Voynix leaped through the flames. The chitinous black soldiers shot them down by the score, then by the hundreds.
Then one of the black things was looming over her. It reached out a long, barbed arm and extended a hand that seemed more black claws than hand. “Ada Uhr?” it said in a calm, deep voice. “I am Centurion Leader Mep Ahoo. Your husband needs you. My squad and I will accompany you back to the compound.”
The large ship had landed next to the Pit. This flying machine was too large for the palisade and had knocked down most of the rest of the wooden wall on its landing. It stood on high, multiply jointed metal legs and some sort of bay doors had opened in its belly.
Harman was on a litter on the ground with several different creatures huddled around it. Ada ignored the creatures and ran to Harman.
Her beloved’s head was on a pillow and his body had been covered by a blanket, but Ada had to thrust her palm in her mouth to keep from screaming. His face was ravaged, cheeks hollow, gums all but empty of teeth. His eyes were bleeding. His lips had cracked until they looked as if something had chewed them to bits. His bare forearms were visible above the blanket and Ada could see the pooled blood under the skin—red skin that was sloughing off as if he had received the world’s worst sunburn.
Daeman, Hannah, Greogi, and others were huddled near her. She took Harman’s hand, felt the slightest pressure in return to her soft squeezing. The dying man on the litter tried
to focus his cataract-covered eyes on her, tried to speak. He could only cough blood.
A small humanoid figure wrapped in red-and-black metal and plastic spoke to her. “You are Ada?”
“Yes.” She did not turn to look at the machine-boy. Her gaze was just for Harman.
“He managed to say your name and give us the coordinates for this place. We’re sorry we didn’t find him earlier.”
“What…” she began and did not know what to ask. One of the machine-things nearby was huge. It was delicately holding an intravenous bottle that fed something into Harman’s emaciated arm.
“He received a lethal dose of radiation,” said the boy-sized figure in its soft voice. “Almost certainly from a submarine he encountered in the Atlantic Breach.”
Submarine, thought Ada. The word meant nothing to her.
“We’re sorry, but we simply don’t have the medical facilities for human beings in this condition,” said the little person-machine. “We called the hornets down from the Queen Mab when we saw your problems here and they brought painkillers, more intravenous bottles, but we can do nothing for the radiation damage itself.”

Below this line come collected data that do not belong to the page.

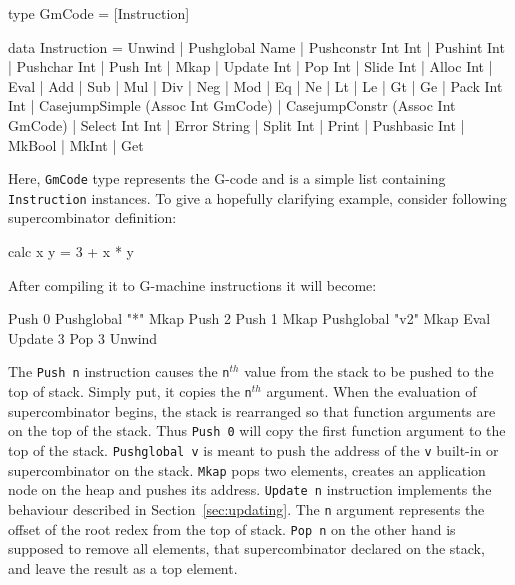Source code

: \documentclass[12pt,a4paper]{report}
\begin{document}
\vspace*{0.2in}
\begin{code}[style=haskell]
type GmCode = [Instruction]

data Instruction = Unwind
                 | Pushglobal Name
                 | Pushconstr Int Int
                 | Pushint Int
                 | Pushchar Int
                 | Push Int
                 | Mkap
                 | Update Int
                 | Pop Int
                 | Slide Int
                 | Alloc Int
                 | Eval
                 | Add | Sub | Mul | Div | Neg | Mod
                 | Eq | Ne | Lt | Le | Gt | Ge
                 | Pack Int Int
                 | CasejumpSimple (Assoc Int GmCode)
                 | CasejumpConstr (Assoc Int GmCode)
                 | Select Int Int
                 | Error String
                 | Split Int
                 | Print
                 | Pushbasic Int
                 | MkBool
                 | MkInt
                 | Get
\end{code}

Here, \texttt{GmCode} type represents the G-code and is a simple list containing
\texttt{Instruction} instances. To give a hopefully clarifying example,
consider following supercombinator definition:

\vspace*{0.2in}
\begin{code}[style=haskell,label=lst:sc_to_compile,caption=Supercombinator to compile.]
calc x y = 3 + x * y
\end{code}

After compiling it to G-machine instructions it will become:

\vspace*{0.2in}
\begin{code}[style=haskell,label=lst:gcode_supercombinator,caption={Compiled
  supercombinator body.}]
Push 0
Pushglobal "*"
Mkap
Push 2
Push 1
Mkap
Pushglobal "v2"
Mkap
Eval
Update 3
Pop 3
Unwind
\end{code}

The \texttt{Push n} instruction causes the \texttt{n}$^{th}$ value from the
stack to be pushed to the top of stack. Simply put, it copies the
\texttt{n}$^{th}$ argument. When the evaluation of supercombinator begins, the
stack is rearranged so that function arguments are on the top of the stack.
Thus \texttt{Push 0} will copy the first function argument to the top of the
stack. \texttt{Pushglobal v} is meant to push the address of the \texttt{v}
built-in or supercombinator on the stack. \texttt{Mkap} pops two elements,
creates an application node on the heap and pushes its address. \texttt{Update
n} instruction implements the behaviour described in
Section~\ref{sec:updating}. The \texttt{n} argument represents the offset of
the root redex from the top of stack. \texttt{Pop n} on the other hand is
supposed to remove all elements, that supercombinator declared on the stack,
and leave the result as a top element.
\end{document}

Ada didn’t really understand anything the little person was saying. She held Harman’s hand with both of hers and felt him dying.
Harman coughed, obviously could not make the speech sounds he was trying to make, coughed again, and tried to pull his hand away. Ada clung but the dying man was insistent, pulling…
She realized that the pressure of her grip must be hurting him. She released his hand.
“I’m sorry, my darling.”
Behind them, more explosions, farther away now. The bat-shaped flying machines were firing into the surrounding forests with that constant chain-rattling noise. The tall, chitinous troopers ran back and forth through the camp—some administering aid to slightly injured human beings, mostly for flash burns.
Harman did not pull his right hand back but held it up toward her face.